• _ABOUT THIS TASK_: The result should be an exact copy of the lines from the one with "Run locally using" through the last line of the data below, both included.

↓

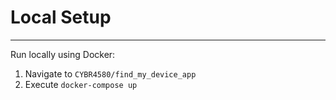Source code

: # Local Setup
-----------------------------------------------------------------------------
Run locally using Docker:

1. Navigate to ```CYBR4580/find_my_device_app```
2. Execute ```docker-compose up```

↑

• _RESULT OF THE TASK_:
Run locally using Docker:

1. Navigate to ```CYBR4580/find_my_device_app```
2. Execute ```docker-compose up```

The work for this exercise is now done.